Experts explain what kind of processing is performed by the text generation AI 'GPT-3' developed by OpenAI



The conversational AI '

ChatGPT ', which was announced by the AI research organization OpenAI and attracted attention, is a natural language processing model that is a fine-tuned version of ' GPT-3.5 ', which is a derivative of the automatic text generation AI GPT-3 . Daniel Dugas, a PhD student in machine learning and robotics at ETH Zurich, explains the mathematical processing steps performed by GPT-3.

The GPT-3 Architecture, on a Napkin
https://dugas.ch/artificial_curiosity/GPT_architecture.html

◆Input/output
First, GPT's 'input' is a series of N words, also called '(input) tokens.' And GPT's 'output' is the word it infers is most likely to be placed at the end of the input token. For example, if you enter 'not all heroes wear', GPT will output 'capes'. At this time, the words 'pants' and 'socks' have also been guessed, but capes is the most likely.

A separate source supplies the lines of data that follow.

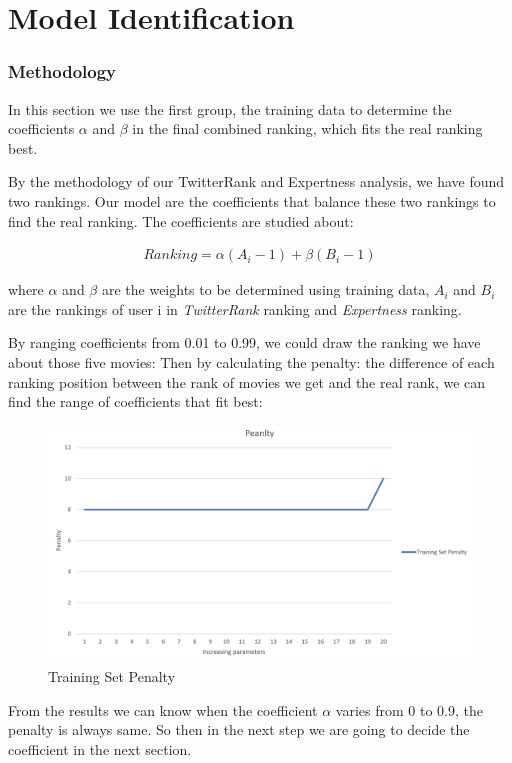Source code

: \documentclass[conference]{IEEEtran}
\theoremstyle{definition}
\begin{document}
\section{Model Identification}
\subsubsection{Methodology}

In this section we use the first group, the training data to determine the coefficients $\alpha$ and $\beta$ in the final combined ranking, which fits the real ranking best. 

By the methodology of our TwitterRank and Expertness analysis, we have found two rankings. Our model are the coefficients that balance these two rankings to find the real ranking. The coefficients are studied about:


\begin{align}
Ranking = \alpha(A_i-1)+\beta(B_i-1)
\end{align}

where $\alpha$ and $\beta$ are the weights to be determined using training data, $A_i$ and $B_i$ are the rankings of user i in \textit{TwitterRank} ranking and \textit{Expertness} ranking. 

By ranging coefficients from 0.01 to 0.99, we could draw the ranking we have about those five movies: Then by calculating the penalty: the difference of each ranking position between the rank of movies we get and the real rank, we can find the range of coefficients that fit best:


\begin{figure}[htb] \centering
	\centerline{\includegraphics[width=0.8\linewidth]{c.png}}
	\caption{Training Set Penalty}
	\label{fig}
\end{figure}

From the results we can know when the coefficient $\alpha$ varies from 0 to 0.9, the penalty is always same. So then in the next step we are going to decide the coefficient in the next section. 
\end{document}
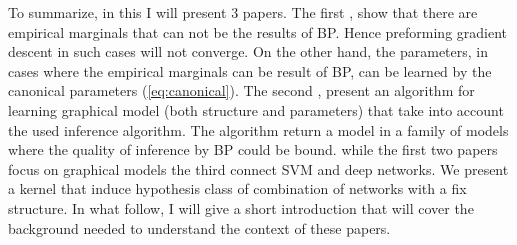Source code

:To summarize, in this I will present $3$ papers.
The first \cite{heinemann2012cannot}, show that there are empirical marginals that can not be the results of BP. 
Hence preforming gradient descent in such cases will not converge. 
On the other hand, the parameters, in cases where the empirical marginals can be result of BP, can be learned by the canonical parameters (\eqref{eq:canonical}).
The second \cite{heinemann2014inferning}, present an algorithm for learning graphical model (both structure and parameters) that take into account the used inference algorithm.
The algorithm return a model in a family of models where the quality of inference by BP could be bound.
while the first two papers focus on graphical models the third \cite{heinemann2016improper} connect SVM and deep networks.
We present a kernel that induce hypothesis class of combination of networks with a fix structure.
In what follow, I will give a short introduction that will cover the background needed to understand the context of these papers.
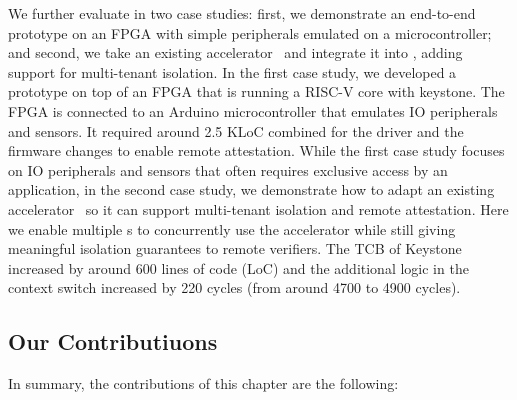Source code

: We further evaluate \name{} in two case studies: first, we demonstrate an end-to-end prototype on an FPGA with simple peripherals emulated on a microcontroller; and second, we take an existing accelerator~\cite{zaruba2020manticore} and integrate it into \name{}, adding support for multi-tenant isolation. In the first case study, we developed a prototype on top of an FPGA that is running a RISC-V core with keystone. The FPGA is connected to an Arduino microcontroller that emulates IO peripherals and sensors. It required around 2.5 KLoC combined for the driver and the firmware changes to enable remote attestation. 
While the first case study focuses on IO peripherals and sensors that often requires exclusive access by an application, in the second case study, we demonstrate how to adapt an existing accelerator~\cite{zaruba2020manticore} so it can support multi-tenant isolation and remote attestation. Here we enable multiple \name{}s to concurrently use the accelerator  while still giving meaningful isolation guarantees to remote verifiers. The TCB of Keystone increased by around $600$ lines of code (LoC) and the additional logic in the context switch increased by 220 cycles (from around 4700 to 4900 cycles). 

\subsection{Our Contributiuons}

In summary, the contributions of this chapter are the following:

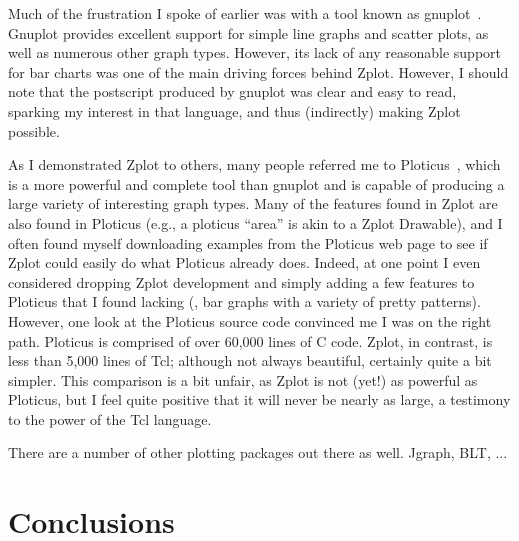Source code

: Much of the frustration I spoke of earlier was with a tool known as
gnuplot~\cite{gnuplot}. Gnuplot provides excellent support for simple line
graphs and scatter plots, as well as numerous other graph types. However, its
lack of any reasonable support for bar charts was one of the main driving
forces behind Zplot. However, I should note that the postscript produced by
gnuplot was clear and easy to read, sparking my interest in that language, and
thus (indirectly) making Zplot possible.

As I demonstrated Zplot to others, many people referred me to
Ploticus~\cite{Ploticus}, which is a more powerful and complete tool than
gnuplot and is capable of producing a large variety of interesting graph
types. Many of the features found in Zplot are also found in Ploticus (e.g., a
ploticus ``area'' is akin to a Zplot Drawable), and I often found myself
downloading examples from the Ploticus web page to see if Zplot could easily
do what Ploticus already does. Indeed, at one point I even considered dropping
Zplot development and simply adding a few features to Ploticus that I found
lacking (\eg, bar graphs with a variety of pretty patterns). However, one look
at the Ploticus source code convinced me I was on the right path. Ploticus is
comprised of over 60,000 lines of C code. Zplot, in contrast, is less than
5,000 lines of Tcl; although not always beautiful, certainly quite a bit
simpler. This comparison is a bit unfair, as Zplot is not (yet!) as powerful
as Ploticus, but I feel quite positive that it will never be nearly as large,
a testimony to the power of the Tcl language.

There are a number of other plotting packages out there as well. Jgraph, BLT, ...


\section{Conclusions}
















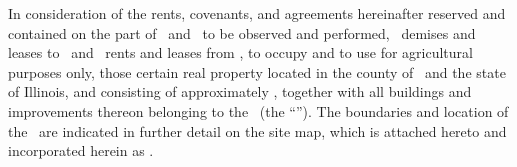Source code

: In consideration of the rents, covenants, and agreements hereinafter reserved and contained on the part of \lessee\ and \lessor\ to be observed and performed, \lessor\ demises and leases to \lessee\ and \lessee\ rents and leases from \lessor, to occupy and to use for agricultural purposes only, those certain real property located in the county of \county\ and the state of Illinois, and consisting of approximately \acres, together with all buildings and improvements thereon belonging to the \lessor\ (the “\property”). The boundaries and location of the \property\ are indicated in further detail on the site map, which is attached hereto and incorporated herein as \exhibitA.
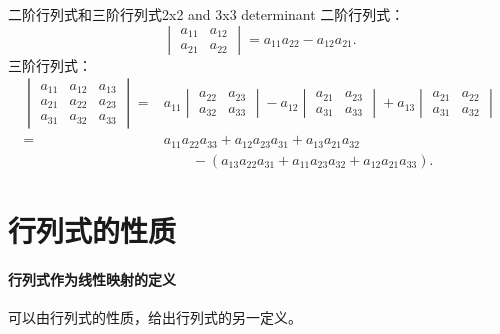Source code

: \begin{example}
	{二阶行列式和三阶行列式}{2x2 and 3x3 determinant}
	二阶行列式：
	\begin{equation}
			\begin{vmatrix}
				a_{11}&a_{12}\\a_{21}&a_{22}
			\end{vmatrix}=a_{11}a_{22}-a_{12}a_{21}.
	\end{equation}
	三阶行列式：
	\begin{equation}
		\begin{aligned}
			\begin{vmatrix}
				a_{11}&a_{12}&a_{13}\\
				a_{21}&a_{22}&a_{23}\\
				a_{31}&a_{32}&a_{33}
			\end{vmatrix}={}&a_{11}
			\begin{vmatrix}
				a_{22}&a_{23}\\
				a_{32}&a_{33}
			\end{vmatrix}-a_{12}
			\begin{vmatrix}
				a_{21}&a_{23}\\
				a_{31}&a_{33}
			\end{vmatrix}+a_{13}
			\begin{vmatrix}
				a_{21}&a_{22}\\
				a_{31}&a_{32}
			\end{vmatrix}\\
			={}&a_{11}a_{22}a_{33}+a_{12}a_{23}a_{31}+a_{13}a_{21}a_{32}\\
			&\qquad-(a_{13}a_{22}a_{31}+a_{11}a_{23}a_{32}+a_{12}a_{21}a_{33}).
		\end{aligned}
	\end{equation}
\end{example}

\section{行列式的性质}

\paragraph{行列式作为线性映射的定义}

可以由行列式的性质，给出行列式的另一定义。

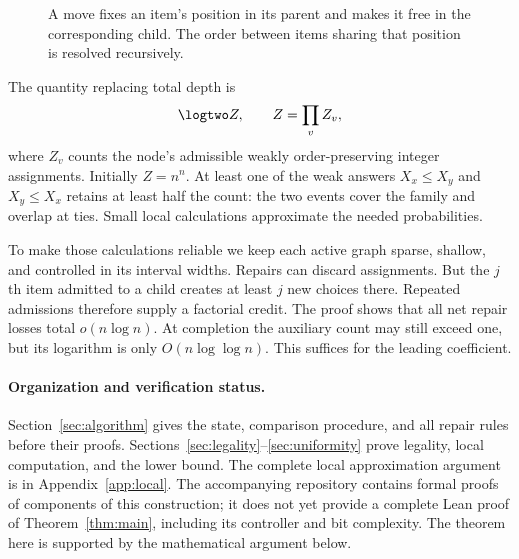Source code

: \begin{figure}[t]
\centering
{}
\caption{A move fixes an item's position in its parent and makes it free in
the corresponding child. The order between items sharing that position is
resolved recursively.}
\label{fig:recursion}
\end{figure}

The quantity replacing total depth is
\[
           \logtwo Z,\qquad Z=\prod_v Z_v,
\]
where $Z_v$ counts the node's admissible weakly order-preserving integer
assignments. Initially $Z=n^n$. At least one of the weak answers
$X_x\leq X_y$ and $X_y\leq X_x$ retains at least half the count:
the two events cover the family and overlap at ties. Small local
calculations approximate the needed probabilities.

To make those calculations reliable we keep each active graph sparse,
shallow, and controlled in its interval widths. Repairs can discard
assignments. But the $j$th item admitted to a child creates at least $j$ new
choices there. Repeated admissions therefore supply a factorial credit.
The proof shows that all net repair losses total $o(n\log n)$.
At completion the auxiliary count may still exceed one, but its logarithm
is only $O(n\log\log n)$. This suffices for the leading coefficient.

\paragraph{Organization and verification status.}
Section~\ref{sec:algorithm} gives the state, comparison procedure, and all
repair rules before their proofs. Sections~\ref{sec:legality}--\ref{sec:uniformity}
prove legality, local computation, and the lower bound. The complete local
approximation argument is in Appendix~\ref{app:local}.
The accompanying repository contains formal proofs of components of this
construction; it does not yet provide a complete Lean proof of
Theorem~\ref{thm:main}, including its controller and bit complexity.
The theorem here is supported by the mathematical argument below.

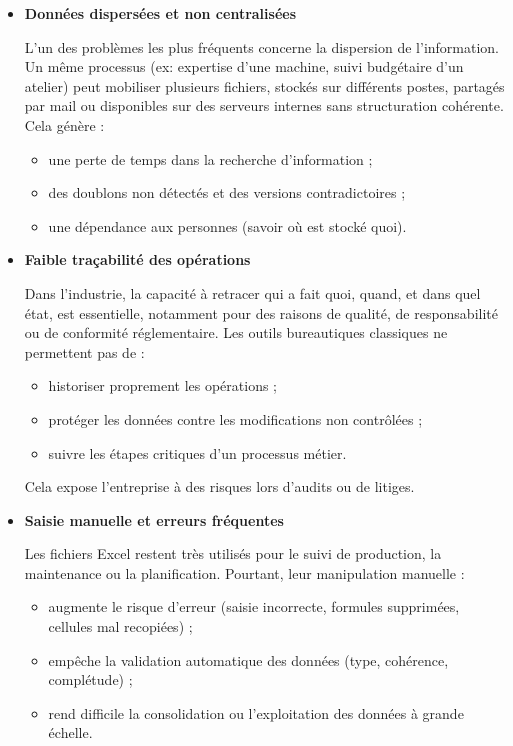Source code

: \documentclass[11pt,a4paper]{article}
\begin{document}
\begin{itemize}
\item \textbf{Données dispersées et non centralisées}

L’un des problèmes les plus fréquents concerne la dispersion de l’information. Un même processus (ex: expertise d’une machine, suivi budgétaire d’un atelier) peut mobiliser plusieurs fichiers, stockés sur différents postes, partagés par mail ou disponibles sur des serveurs internes sans structuration cohérente. Cela génère :

\begin{itemize}
    \item une perte de temps dans la recherche d’information ;
    \item des doublons non détectés et des versions contradictoires ;
    \item une dépendance aux personnes (savoir où est stocké quoi).
\end{itemize}

\item \textbf{Faible traçabilité des opérations}

Dans l’industrie, la capacité à retracer qui a fait quoi, quand, et dans quel état, est essentielle, notamment pour des raisons de qualité, de responsabilité ou de conformité réglementaire. Les outils bureautiques classiques ne permettent pas de :

\begin{itemize}
    \item historiser proprement les opérations ;
    \item protéger les données contre les modifications non contrôlées ;
    \item suivre les étapes critiques d’un processus métier.
\end{itemize}

Cela expose l’entreprise à des risques lors d’audits ou de litiges.

\item \textbf{Saisie manuelle et erreurs fréquentes}

Les fichiers Excel restent très utilisés pour le suivi de production, la maintenance ou la planification. Pourtant, leur manipulation manuelle :

\begin{itemize}
    \item augmente le risque d’erreur (saisie incorrecte, formules supprimées, cellules mal recopiées) ;
    \item empêche la validation automatique des données (type, cohérence, complétude) ;
    \item rend difficile la consolidation ou l’exploitation des données à grande échelle.
\end{itemize}


\end{itemize}
\end{document}
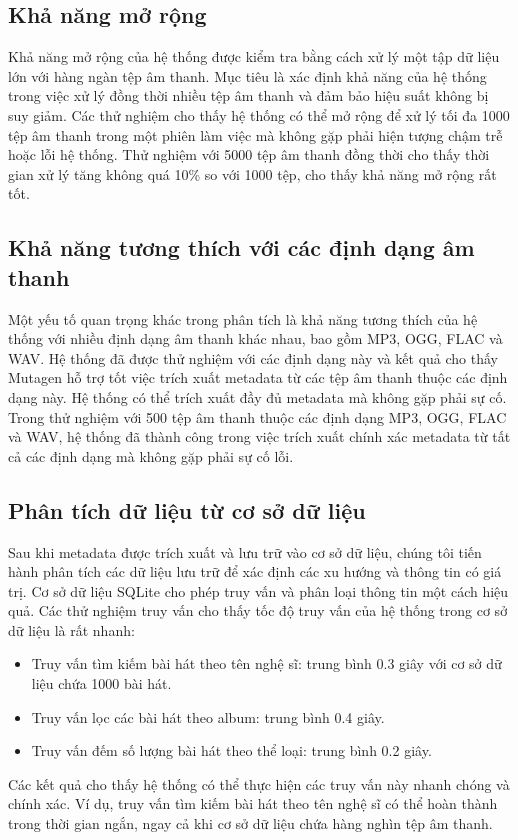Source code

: \documentclass[conference]{IEEEtran}
\begin{document}
\subsection{Khả năng mở rộng}
Khả năng mở rộng của hệ thống được kiểm tra bằng cách xử lý một tập dữ liệu lớn với hàng ngàn tệp âm thanh. Mục tiêu là xác định khả năng của hệ thống trong việc xử lý đồng thời nhiều tệp âm thanh và đảm bảo hiệu suất không bị suy giảm. Các thử nghiệm cho thấy hệ thống có thể mở rộng để xử lý tối đa 1000 tệp âm thanh trong một phiên làm việc mà không gặp phải hiện tượng chậm trễ hoặc lỗi hệ thống. Thử nghiệm với 5000 tệp âm thanh đồng thời cho thấy thời gian xử lý tăng không quá 10\% so với 1000 tệp, cho thấy khả năng mở rộng rất tốt.

\subsection{Khả năng tương thích với các định dạng âm thanh}
Một yếu tố quan trọng khác trong phân tích là khả năng tương thích của hệ thống với nhiều định dạng âm thanh khác nhau, bao gồm MP3, OGG, FLAC và WAV. Hệ thống đã được thử nghiệm với các định dạng này và kết quả cho thấy Mutagen hỗ trợ tốt việc trích xuất metadata từ các tệp âm thanh thuộc các định dạng này. Hệ thống có thể trích xuất đầy đủ metadata mà không gặp phải sự cố. Trong thử nghiệm với 500 tệp âm thanh thuộc các định dạng MP3, OGG, FLAC và WAV, hệ thống đã thành công trong việc trích xuất chính xác metadata từ tất cả các định dạng mà không gặp phải sự cố lỗi.

\subsection{Phân tích dữ liệu từ cơ sở dữ liệu}
Sau khi metadata được trích xuất và lưu trữ vào cơ sở dữ liệu, chúng tôi tiến hành phân tích các dữ liệu lưu trữ để xác định các xu hướng và thông tin có giá trị. Cơ sở dữ liệu SQLite cho phép truy vấn và phân loại thông tin một cách hiệu quả. Các thử nghiệm truy vấn cho thấy tốc độ truy vấn của hệ thống trong cơ sở dữ liệu là rất nhanh:
\begin{itemize}
    \item Truy vấn tìm kiếm bài hát theo tên nghệ sĩ: trung bình 0.3 giây với cơ sở dữ liệu chứa 1000 bài hát.
    \item Truy vấn lọc các bài hát theo album: trung bình 0.4 giây.
    \item Truy vấn đếm số lượng bài hát theo thể loại: trung bình 0.2 giây.
\end{itemize}
Các kết quả cho thấy hệ thống có thể thực hiện các truy vấn này nhanh chóng và chính xác. Ví dụ, truy vấn tìm kiếm bài hát theo tên nghệ sĩ có thể hoàn thành trong thời gian ngắn, ngay cả khi cơ sở dữ liệu chứa hàng nghìn tệp âm thanh.
\end{document}
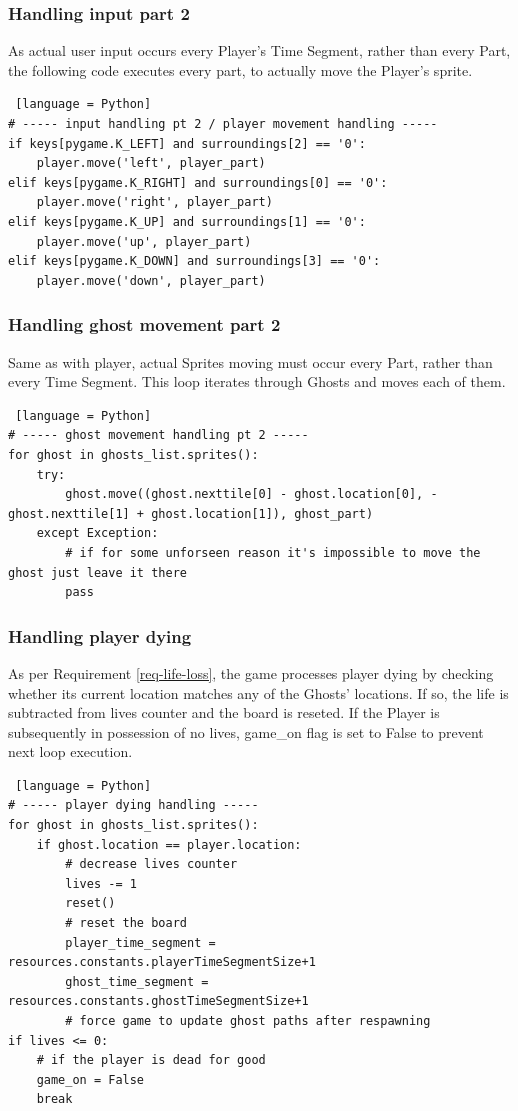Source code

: \documentclass[11pt,a4paper]{report}
\begin{document}
				\subsubsection{Handling input part 2}
					As actual user input occurs every Player's Time Segment, rather than every Part, the following code executes every part, to actually move the Player's sprite.
					\begin{lstlisting} [language = Python]
# ----- input handling pt 2 / player movement handling -----
if keys[pygame.K_LEFT] and surroundings[2] == '0':
	player.move('left', player_part)
elif keys[pygame.K_RIGHT] and surroundings[0] == '0':
	player.move('right', player_part)
elif keys[pygame.K_UP] and surroundings[1] == '0':
	player.move('up', player_part)
elif keys[pygame.K_DOWN] and surroundings[3] == '0':
	player.move('down', player_part)
					\end{lstlisting}
				\subsubsection{Handling ghost movement part 2}
					Same as with player, actual Sprites moving must occur every Part, rather than every Time Segment. This loop iterates through Ghosts and moves each of them.
					\begin{lstlisting} [language = Python]
# ----- ghost movement handling pt 2 -----
for ghost in ghosts_list.sprites():
	try:
		ghost.move((ghost.nexttile[0] - ghost.location[0], -ghost.nexttile[1] + ghost.location[1]), ghost_part)
	except Exception:
		# if for some unforseen reason it's impossible to move the ghost just leave it there
		pass
					\end{lstlisting}
				\subsubsection{Handling player dying}
					As per Requirement \ref{req-life-loss}, the game processes player dying by checking whether its current location matches any of the Ghosts' locations. If so, the life is subtracted from lives counter and the board is reseted. If the Player is subsequently in possession of no lives, game\_on flag is set to False to prevent next loop execution.
					\begin{lstlisting} [language = Python]
# ----- player dying handling -----
for ghost in ghosts_list.sprites():
	if ghost.location == player.location:
		# decrease lives counter
		lives -= 1
		reset()
		# reset the board
		player_time_segment = resources.constants.playerTimeSegmentSize+1
		ghost_time_segment = resources.constants.ghostTimeSegmentSize+1
		# force game to update ghost paths after respawning
if lives <= 0:
	# if the player is dead for good
	game_on = False
	break
					\end{lstlisting}
\end{document}
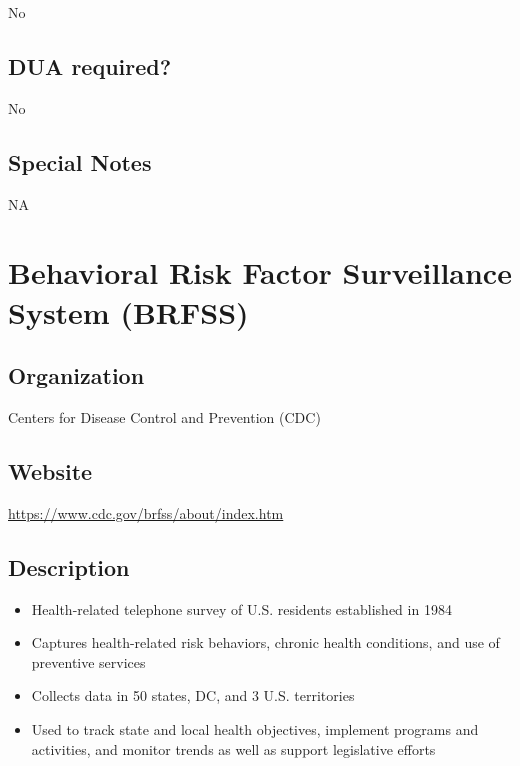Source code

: \documentclass[
]{book}
\providecommand{\tightlist}{%
  \setlength{\itemsep}{0pt}\setlength{\parskip}{0pt}}
\begin{document}
No

\hypertarget{dua-required-10}{%
\section{DUA required?}\label{dua-required-10}}

No

\hypertarget{special-notes-10}{%
\section{Special Notes}\label{special-notes-10}}

NA

\mainmatter

\hypertarget{behavioral-risk-factor-surveillance-system-brfss}{%
\chapter{Behavioral Risk Factor Surveillance System (BRFSS)}\label{behavioral-risk-factor-surveillance-system-brfss}}

\hypertarget{organization-11}{%
\section{Organization}\label{organization-11}}

Centers for Disease Control and Prevention (CDC)

\hypertarget{website-11}{%
\section{Website}\label{website-11}}

\url{https://www.cdc.gov/brfss/about/index.htm}

\hypertarget{description-11}{%
\section{Description}\label{description-11}}

\begin{itemize}
\tightlist
\item
  Health-related telephone survey of U.S. residents established in 1984
\item
  Captures health-related risk behaviors, chronic health conditions, and use of preventive services
\item
  Collects data in 50 states, DC, and 3 U.S. territories
\item
  Used to track state and local health objectives, implement programs and activities, and monitor trends as well as support legislative efforts
\end{itemize}
\end{document}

As the input is repeated, the output will change as shown below. If this continues, the length of the input sequence will become infinitely long as more input is made, so in the case of GPT-3, the length of the input sequence is limited to 2048 words.

input output
not all heroes wear capes
not all heroes wear capes but
not all heroes wear capes but all
not all heroes wear capes but all villans
not all heroes wear capes but all villans do


◆Encoding
However, GPT is just an algorithm and does not understand words like humans. In order for the algorithm to recognize a word, it must convert it into a vector of numbers. There are 50,257 tokens registered in GPT and assigned IDs.



In order to improve efficiency, GPT-3 uses '

byte pair encoding ' to tokenize tokens, and in reality, the tokens registered in GPT are not complete words, but groups of characters that frequently appear in text. It seems that it is. For example, 'Not all heroes wear capes' is divided into tokens [not][all][heroes][wear][cap][es], and when each is converted to an ID, it becomes [3673][477][10281] It becomes [5806][1451][274].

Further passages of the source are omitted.